> Stored data entries:
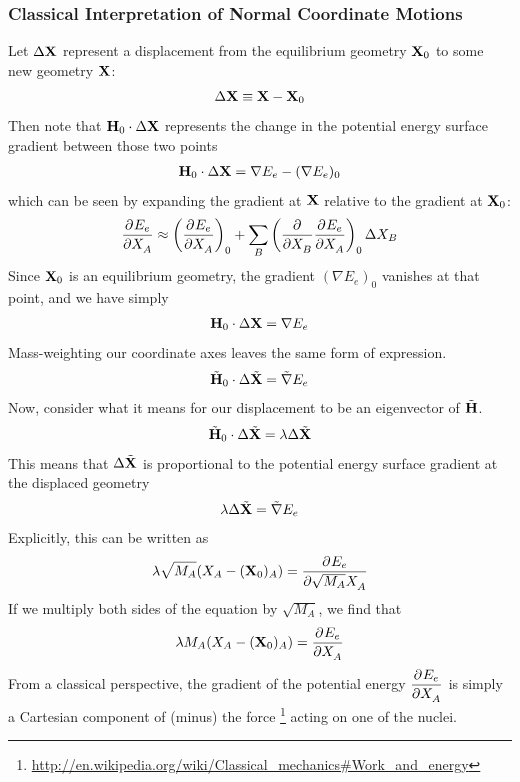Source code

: \documentclass[11pt]{article}
\begin{document}
\subsubsection{Classical Interpretation of Normal Coordinate Motions}
Let $\Delta\mathbf{X}$ represent a displacement from the equilibrium geometry $\mathbf{X}_0$ to some new geometry $\mathbf{X}$:
\begin{align}
	\Delta\mathbf{X}
\equiv
	\mathbf{X}-\mathbf{X}_0
\end{align}
Then note that $\mathbf{H}_0\cdot\Delta\mathbf{X}$ represents the change in the potential energy surface gradient between those two points
\begin{align*}
%
	\bo{H}_0\cdot\D\bo{X}
=
%
	\nabla E_e
-
	(\nabla E_e)_0
\end{align*}
which can be seen by expanding the gradient at $\mathbf{X}$ relative to the gradient at $\mathbf{X}_0$:
\begin{align}
%
	\pd{}{E_e}{X_A}
\approx
%
	\pr{\pd{}{E_e}{X_A}}_0
+\sum_B
	\pr{\pd{}{}{X_B}\pd{}{E_e}{X_A}}_0
	\D X_B
\end{align}
Since $\mathbf{X}_0$ is an equilibrium geometry, the gradient $(\nabla E_e)_0$ vanishes at that point, and we have simply
\begin{align*}
%
	\bo{H}_0\cdot\D\bo{X}
=
%
	\nabla E_e
\end{align*}
Mass-weighting our coordinate axes leaves the same form of expression.
\begin{align*}
%
	\tl{\bo{H}}_0\cdot\D\tl{\bo{X}}
=
%
	\tl\nabla E_e
\end{align*}
Now, consider what it means for our displacement to be an eigenvector of $\tilde{\mathbf{H}}$.
\begin{align}
%
	\tl{\bo{H}}_0\cdot\D\tl{\bo{X}}
=
%
	\la \D\tl{\bo{X}}
\end{align}
This means that $\Delta\tilde{\mathbf{X}}$ is proportional to the potential energy surface gradient at the displaced geometry
\begin{align*}
%
	\la
	\D\tl{\bo{X}}
=
%
	\tl{\nabla}E_e
\end{align*}
Explicitly, this can be written as
\begin{align*}
%
	\la
	\sqrt{M_A}
	(X_A-(\bo{X}_0)_A)
=
%
	\pd{}{E_e}{\sqrt{M_A}X_A}
\end{align*}
If we multiply both sides of the equation by $\sqrt{M_A}$, we find that
\begin{align}
%
	\la
	M_A
	(X_A-(\bo{X}_0)_A)
=
%
	\pd{}{E_e}{X_A}
\end{align}
From a classical perspective, the gradient of the potential energy {\small $ \dfrac{ \partial^{} E_e }{\partial X_A ^{}}$} is simply a Cartesian component of (minus) the force \footnote{\url{http://en.wikipedia.org/wiki/Classical_mechanics\#Work_and_energy}} acting on one of the nuclei.
\end{document}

> TASK: Write the entries out again word for word. Omit all pictures from them.

> EXERCISE SOLUTION:
Source code

: \documentclass[11pt]{article}
\begin{document}
\subsubsection{Classical Interpretation of Normal Coordinate Motions}
Let $\Delta\mathbf{X}$ represent a displacement from the equilibrium geometry $\mathbf{X}_0$ to some new geometry $\mathbf{X}$:
\begin{align}
	\Delta\mathbf{X}
\equiv
	\mathbf{X}-\mathbf{X}_0
\end{align}
Then note that $\mathbf{H}_0\cdot\Delta\mathbf{X}$ represents the change in the potential energy surface gradient between those two points
\begin{align*}
%
	\bo{H}_0\cdot\D\bo{X}
=
%
	\nabla E_e
-
	(\nabla E_e)_0
\end{align*}
which can be seen by expanding the gradient at $\mathbf{X}$ relative to the gradient at $\mathbf{X}_0$:
\begin{align}
%
	\pd{}{E_e}{X_A}
\approx
%
	\pr{\pd{}{E_e}{X_A}}_0
+\sum_B
	\pr{\pd{}{}{X_B}\pd{}{E_e}{X_A}}_0
	\D X_B
\end{align}
Since $\mathbf{X}_0$ is an equilibrium geometry, the gradient $(\nabla E_e)_0$ vanishes at that point, and we have simply
\begin{align*}
%
	\bo{H}_0\cdot\D\bo{X}
=
%
	\nabla E_e
\end{align*}
Mass-weighting our coordinate axes leaves the same form of expression.
\begin{align*}
%
	\tl{\bo{H}}_0\cdot\D\tl{\bo{X}}
=
%
	\tl\nabla E_e
\end{align*}
Now, consider what it means for our displacement to be an eigenvector of $\tilde{\mathbf{H}}$.
\begin{align}
%
	\tl{\bo{H}}_0\cdot\D\tl{\bo{X}}
=
%
	\la \D\tl{\bo{X}}
\end{align}
This means that $\Delta\tilde{\mathbf{X}}$ is proportional to the potential energy surface gradient at the displaced geometry
\begin{align*}
%
	\la
	\D\tl{\bo{X}}
=
%
	\tl{\nabla}E_e
\end{align*}
Explicitly, this can be written as
\begin{align*}
%
	\la
	\sqrt{M_A}
	(X_A-(\bo{X}_0)_A)
=
%
	\pd{}{E_e}{\sqrt{M_A}X_A}
\end{align*}
If we multiply both sides of the equation by $\sqrt{M_A}$, we find that
\begin{align}
%
	\la
	M_A
	(X_A-(\bo{X}_0)_A)
=
%
	\pd{}{E_e}{X_A}
\end{align}
From a classical perspective, the gradient of the potential energy {\small $ \dfrac{ \partial^{} E_e }{\partial X_A ^{}}$} is simply a Cartesian component of (minus) the force \footnote{\url{http://en.wikipedia.org/wiki/Classical_mechanics\#Work_and_energy}} acting on one of the nuclei.
\end{document}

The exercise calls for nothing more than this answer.